This repository processes DNAnexus runfolders, identifying those requiring download to the GSTT network.
The script supports all runtypes. For those runtypes that have downstream outputs requiring download onto the GSTT network, it will generate a CSV and text file containing URLs for the files requiring download, and attach the CSV and text file to an email containing instructions on how to download the files to the GSTT network. For those runtypes with no downstream outputs, an email will still be sent but no CSV or text file will be attached. The email is sent to the bioinformatics shared inbox. Run types are defined in the configuration file.
Currently supports the following run types:
- ArcherDX
- OncoDEEP
- TSO500
- WES
- SNP
- Custom Panels
- Development Runs
The script takes the following command line arguments:
Required named arguments:
-P PROJECT_NAME, --project_name PROJECT_NAME
Name of project to obtain download links from
-I PROJECT_ID, --project_id PROJECT_ID
ID of project to obtain download links from
-EU EMAIL_USER, --email_user EMAIL_USER
Username for mail server
-PW EMAIL_PW, --email_pw EMAIL_PW
Password for mail server
-TP TSO_PANNUMBERS [TSO_PANNUMBERS ...], --tso_pannumbers TSO_PANNUMBERS [TSO_PANNUMBERS ...]
Space separated pan numbers
-SP STG_PANNUMBERS [STG_PANNUMBERS ...], --stg_pannumbers STG_PANNUMBERS [STG_PANNUMBERS ...]
Space separated pan numbers
-CP CP_CAPTURE_PANNOS [CP_CAPTURE_PANNOS ...], --cp_capture_pannos CP_CAPTURE_PANNOS [CP_CAPTURE_PANNOS ...]
Synnovis Custom Panels whole capture pan numbers, space separated
-T, --testing Test mode
TSO pan numbers should be Synnovis pan numbers - these are used by the scripts to define which samples to download to the trust network, and we only want to download Synnovis samples.
St George's pan numbers are used to define which files need to be downloaded to the St George's area and which need to be downloaded to the Synnovis area.
Custom Panels whole capture pan numbers are used to define which Custom Panels output files need to be downloaded to both the St George's area and the Synnovis area.

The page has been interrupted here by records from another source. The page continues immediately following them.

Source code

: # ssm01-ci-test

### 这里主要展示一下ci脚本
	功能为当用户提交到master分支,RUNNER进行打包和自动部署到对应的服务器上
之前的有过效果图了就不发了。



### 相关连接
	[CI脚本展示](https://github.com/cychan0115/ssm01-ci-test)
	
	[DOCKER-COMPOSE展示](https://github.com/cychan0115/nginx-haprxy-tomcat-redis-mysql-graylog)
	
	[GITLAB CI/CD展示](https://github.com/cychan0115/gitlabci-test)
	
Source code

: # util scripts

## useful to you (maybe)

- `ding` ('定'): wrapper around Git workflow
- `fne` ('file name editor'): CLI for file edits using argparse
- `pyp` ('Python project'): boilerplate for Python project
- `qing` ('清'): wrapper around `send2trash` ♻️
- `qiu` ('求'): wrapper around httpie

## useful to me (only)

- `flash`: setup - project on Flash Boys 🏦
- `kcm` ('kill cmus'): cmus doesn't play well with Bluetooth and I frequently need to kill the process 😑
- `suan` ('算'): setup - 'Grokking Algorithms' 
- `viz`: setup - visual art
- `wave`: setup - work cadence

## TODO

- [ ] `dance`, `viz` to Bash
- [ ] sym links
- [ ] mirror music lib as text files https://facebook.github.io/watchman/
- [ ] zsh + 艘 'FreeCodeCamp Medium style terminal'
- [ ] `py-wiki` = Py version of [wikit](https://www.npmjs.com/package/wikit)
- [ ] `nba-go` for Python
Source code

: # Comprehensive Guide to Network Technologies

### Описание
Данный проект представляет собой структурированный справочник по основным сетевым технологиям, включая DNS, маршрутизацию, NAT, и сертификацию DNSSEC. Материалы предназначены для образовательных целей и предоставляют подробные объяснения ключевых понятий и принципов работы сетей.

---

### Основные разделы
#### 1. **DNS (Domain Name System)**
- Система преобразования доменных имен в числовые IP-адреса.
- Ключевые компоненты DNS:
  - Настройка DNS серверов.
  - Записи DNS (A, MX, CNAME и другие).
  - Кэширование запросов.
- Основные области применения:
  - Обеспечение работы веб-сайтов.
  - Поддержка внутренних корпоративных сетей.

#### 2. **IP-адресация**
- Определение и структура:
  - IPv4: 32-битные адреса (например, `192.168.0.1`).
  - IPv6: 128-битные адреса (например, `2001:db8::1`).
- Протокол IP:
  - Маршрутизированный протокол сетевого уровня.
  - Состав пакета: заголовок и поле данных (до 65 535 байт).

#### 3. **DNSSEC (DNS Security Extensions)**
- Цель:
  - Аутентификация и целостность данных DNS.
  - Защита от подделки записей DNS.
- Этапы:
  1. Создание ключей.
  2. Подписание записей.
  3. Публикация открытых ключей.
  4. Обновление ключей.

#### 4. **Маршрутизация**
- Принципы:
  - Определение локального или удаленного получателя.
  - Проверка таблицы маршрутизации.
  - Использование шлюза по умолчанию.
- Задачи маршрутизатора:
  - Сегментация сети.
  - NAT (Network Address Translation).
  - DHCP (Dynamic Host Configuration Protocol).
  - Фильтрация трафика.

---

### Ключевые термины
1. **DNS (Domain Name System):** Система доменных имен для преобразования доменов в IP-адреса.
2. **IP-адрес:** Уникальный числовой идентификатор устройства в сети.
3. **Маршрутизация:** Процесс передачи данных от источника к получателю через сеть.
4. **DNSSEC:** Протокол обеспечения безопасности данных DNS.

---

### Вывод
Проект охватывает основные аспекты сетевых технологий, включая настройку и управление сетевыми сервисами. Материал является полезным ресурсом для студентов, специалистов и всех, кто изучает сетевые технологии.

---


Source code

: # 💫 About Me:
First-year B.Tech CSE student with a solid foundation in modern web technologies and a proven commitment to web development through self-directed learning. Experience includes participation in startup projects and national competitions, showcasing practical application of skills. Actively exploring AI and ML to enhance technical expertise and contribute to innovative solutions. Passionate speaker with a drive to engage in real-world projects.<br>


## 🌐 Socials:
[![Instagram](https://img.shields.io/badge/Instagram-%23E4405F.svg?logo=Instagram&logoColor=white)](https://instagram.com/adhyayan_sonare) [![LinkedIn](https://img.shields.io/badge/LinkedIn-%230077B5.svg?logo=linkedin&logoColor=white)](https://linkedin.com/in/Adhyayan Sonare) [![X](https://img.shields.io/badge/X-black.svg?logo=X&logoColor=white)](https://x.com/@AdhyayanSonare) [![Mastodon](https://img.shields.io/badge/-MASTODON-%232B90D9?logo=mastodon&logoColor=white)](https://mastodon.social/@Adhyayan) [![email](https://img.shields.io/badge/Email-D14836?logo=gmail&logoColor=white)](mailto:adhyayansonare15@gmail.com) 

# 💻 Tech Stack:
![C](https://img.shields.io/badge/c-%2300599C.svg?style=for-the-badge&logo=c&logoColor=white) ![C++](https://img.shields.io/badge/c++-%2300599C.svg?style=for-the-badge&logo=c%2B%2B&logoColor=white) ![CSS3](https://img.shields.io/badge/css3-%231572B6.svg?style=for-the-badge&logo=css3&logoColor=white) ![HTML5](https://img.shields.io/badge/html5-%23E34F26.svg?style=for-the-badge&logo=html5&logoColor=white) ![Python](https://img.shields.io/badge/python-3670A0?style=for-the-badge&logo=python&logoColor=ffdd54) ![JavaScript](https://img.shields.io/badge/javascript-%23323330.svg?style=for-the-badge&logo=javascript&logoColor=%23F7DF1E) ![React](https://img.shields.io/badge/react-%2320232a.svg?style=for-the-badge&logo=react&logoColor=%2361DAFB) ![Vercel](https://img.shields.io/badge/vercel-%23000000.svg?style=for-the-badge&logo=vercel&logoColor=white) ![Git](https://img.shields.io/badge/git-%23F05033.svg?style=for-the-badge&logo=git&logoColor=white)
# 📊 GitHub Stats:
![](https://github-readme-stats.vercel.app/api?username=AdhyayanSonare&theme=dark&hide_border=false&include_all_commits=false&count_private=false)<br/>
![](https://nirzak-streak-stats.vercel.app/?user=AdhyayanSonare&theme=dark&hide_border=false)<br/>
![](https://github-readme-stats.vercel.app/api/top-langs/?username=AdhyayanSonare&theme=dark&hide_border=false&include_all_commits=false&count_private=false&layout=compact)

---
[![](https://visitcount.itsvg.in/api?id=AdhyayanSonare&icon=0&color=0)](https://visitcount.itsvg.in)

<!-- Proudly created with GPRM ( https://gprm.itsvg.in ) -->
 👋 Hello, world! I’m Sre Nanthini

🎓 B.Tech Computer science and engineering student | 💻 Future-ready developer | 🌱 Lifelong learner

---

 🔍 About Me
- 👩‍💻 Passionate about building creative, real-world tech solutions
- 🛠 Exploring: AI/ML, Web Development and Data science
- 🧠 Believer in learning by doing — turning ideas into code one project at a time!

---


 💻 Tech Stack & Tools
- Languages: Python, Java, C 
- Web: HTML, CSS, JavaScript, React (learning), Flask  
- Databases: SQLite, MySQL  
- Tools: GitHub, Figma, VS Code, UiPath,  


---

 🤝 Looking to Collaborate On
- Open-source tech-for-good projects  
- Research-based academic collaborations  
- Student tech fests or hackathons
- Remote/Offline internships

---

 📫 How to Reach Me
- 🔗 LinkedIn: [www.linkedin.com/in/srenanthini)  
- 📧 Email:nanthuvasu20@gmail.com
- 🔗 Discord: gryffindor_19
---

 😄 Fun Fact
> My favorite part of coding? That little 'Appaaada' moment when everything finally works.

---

Before running the script, the DX_API_TOKEN environment variable must be set and exported, where DNANEXUS_AUTH_TOKEN is the DNAnexus authentication token:
export DX_API_TOKEN=$DNANEXUS_AUTH_TOKEN
The script can then be run as follows:
export DX_API_TOKEN=$TOKEN
python3 duty_csv.py [-h] -P PROJECT_NAME -I PROJECT_ID -EU EMAIL_USER -PW EMAIL_PW -TP TSO_PANNUMBERS
[TSO_PANNUMBERS ...] -SP STG_PANNUMBERS [STG_PANNUMBERS ...] -CP CP_CAPTURE_PANNOS
[CP_CAPTURE_PANNOS ...] [-T]
If running during development, the -T
flag should be used. This ensures that:
- Emails are sent to the email recipient specified in the config for test mode, as opposed to the production email address. This prevents spam
- The filepaths written to the CSV file are for the test area on the P drive as opposed to the production area. This ensures that when testing integration with the downstream process_duty_csv script, files are not written to the production output areas on the P drive
It is important that any changes to this script are fully tested for integration with the downstream process_duty_csv script as part of the development cycle
The script has 4 file outputs:
- CSV file - contains information required by the process_duty_csv script to download the required files output by the pipeline from DNAnexus to the required locations on the GSTT network
- TXT file - contains commands that can be run in powershell to download the files via Chrome
- HTML file - this file is the HTMl that is used as the email message contents
- Log file - contains all log messages from running the script
The docker image is built, tagged and saved as a .tar.gz file using the Makefile as follows:
sudo make build
The docker image can be run as follows, making sure to supply the DNAnexus authentication token as an environment variable:
sudo docker run --rm -e DX_API_TOKEN=$DNANEXUS_AUTH_TOKEN -v $PATH_TO_OUTPUTS:/outputs seglh/duty_csv:$TAG [-h] -P PROJECT_NAME -I PROJECT_ID -EU EMAIL_USER -PW EMAIL_PW -TP TSO_PANNUMBERS -SP STG_PANNUMBERS -CP CP_CAPTURE_PANNOS
The current and all previous versions of the tool are stored as dockerised versions in 001_ToolsReferenceData project as .tar.gz files.